OPINI  

THR untuk Ajunan yang Digadang-gadang (Kebelet) Nyalon Bupati dan Wakil Bupati Pamekasan

Ilustrasi: Monumen Arek Lancor berlatar Masjid Assyuhada, kebanggan Pamekasan. (Foto: https://faktualnews.co)

Penulis: Gafur Abdullah*

Beberapa minggu ini, sejumlah wajah tokoh  lengkap dengan namanya di Pamekasan ter–mungkin sengaja minta di-pajang di banyak media lokal di Madura dan ragam platform media sosial. Wajah dan nama mereka ada yang, memang sudah familiar. Sebagian lain pendatang baru. Tampilannya beragam, namun secara umum, mereka tampak senyum bersahaja.

Ya, mereka tampaknya sejumlah tokoh digadang-gadang (Kebelet) nyalon Bupati dan Wakil Bupati Pamekasan di Pilkada 2024 mendatang. Pemajangan wajah mereka disertai narasi dan polesan beragam.

Ada yang, memakai “Siap Maju Karena Didukung-Didekati Parpol-lah”. “Jika Warga Berkehendak, Bismillahlah.”Si Anu Masuk Bursa-lah”. Bahkan, ada yang bawa-bawa “Dikehendaki Tokoh Wilayah Tertentu-la”. “Kader Parta Ini Itu Masuk Bursa-lah”. “Ikhlas Mengabdi-lah”. Dan banyak lagi.

Melalui tulisan ini, sebagai bagian dari rakyat –lahir dan besar di-Pamekasan, saya ingin bagikan THR untuk Ajunan.  THR? Ya, tapi bukan tunjangan hari raya, melainkan tentang harapan rakyat. Kalau tunjangan hari raya, saya mah siapa dan mau dapat dari mana obâng untuk dibagikan kepada Ajunan sekalian.

Lagian, Ajunan kan bukan orang sembarangan. Saya lihat di media, berdasarkan raut wajah dan sebagian pakai peci yang cèngnuccèng, Ajunan yang digadang-gadang (Kebelet) Nyalon Bupati dan Wakil Bupati Pamekasan sepertinya dari kalangan elit alias ghishogi. Tentu definisi ghishogi relatif.

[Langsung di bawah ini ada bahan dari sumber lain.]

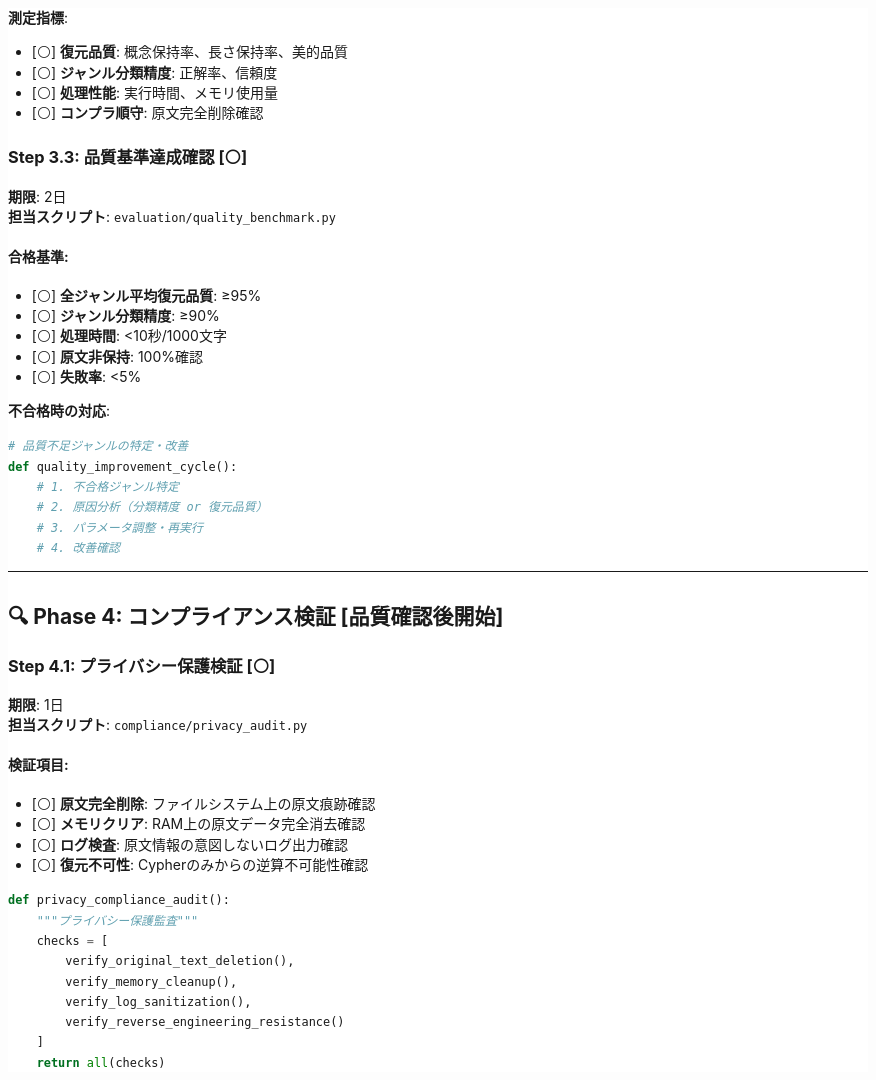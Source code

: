 **測定指標**:
- [⚪️] **復元品質**: 概念保持率、長さ保持率、美的品質
- [⚪️] **ジャンル分類精度**: 正解率、信頼度
- [⚪️] **処理性能**: 実行時間、メモリ使用量
- [⚪️] **コンプラ順守**: 原文完全削除確認

### **Step 3.3: 品質基準達成確認** [⚪️]
**期限**: 2日  
**担当スクリプト**: `evaluation/quality_benchmark.py`

#### **合格基準**:
- [⚪️] **全ジャンル平均復元品質**: ≥95%
- [⚪️] **ジャンル分類精度**: ≥90%  
- [⚪️] **処理時間**: <10秒/1000文字
- [⚪️] **原文非保持**: 100%確認
- [⚪️] **失敗率**: <5%

**不合格時の対応**:
```python
# 品質不足ジャンルの特定・改善
def quality_improvement_cycle():
    # 1. 不合格ジャンル特定
    # 2. 原因分析（分類精度 or 復元品質）
    # 3. パラメータ調整・再実行
    # 4. 改善確認
```

---

## 🔍 **Phase 4: コンプライアンス検証** [品質確認後開始]

### **Step 4.1: プライバシー保護検証** [⚪️]
**期限**: 1日  
**担当スクリプト**: `compliance/privacy_audit.py`

#### **検証項目**:
- [⚪️] **原文完全削除**: ファイルシステム上の原文痕跡確認
- [⚪️] **メモリクリア**: RAM上の原文データ完全消去確認
- [⚪️] **ログ検査**: 原文情報の意図しないログ出力確認
- [⚪️] **復元不可性**: Cypherのみからの逆算不可能性確認

```python
def privacy_compliance_audit():
    """プライバシー保護監査"""
    checks = [
        verify_original_text_deletion(),
        verify_memory_cleanup(),
        verify_log_sanitization(),
        verify_reverse_engineering_resistance()
    ]
    return all(checks)
```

Tak berlebihan jika saya katakan, Ajunan tampaknya  (insyaAllah) adalah orang-orang  pilihan yang, tidak posang ngalèngsang tentang ‘besok makan apa?’. ‘token listriknya tak bunyi;nit-nitan’. Atau paling tidak, tak pernah posang urusan ‘yang dimakan hari ini harus cari hari ini juga’. Makanya, Ngapain juga ngarep-dikasih tunjangan hari raya? Dan saya yakin, seyakin-yakinnya, ajunan tidak ngarep tunjangan hari raya, yang baiknya-semoga-Ajunan bisa bagikan kepada mereka yang dianggap layak mendapatkannya.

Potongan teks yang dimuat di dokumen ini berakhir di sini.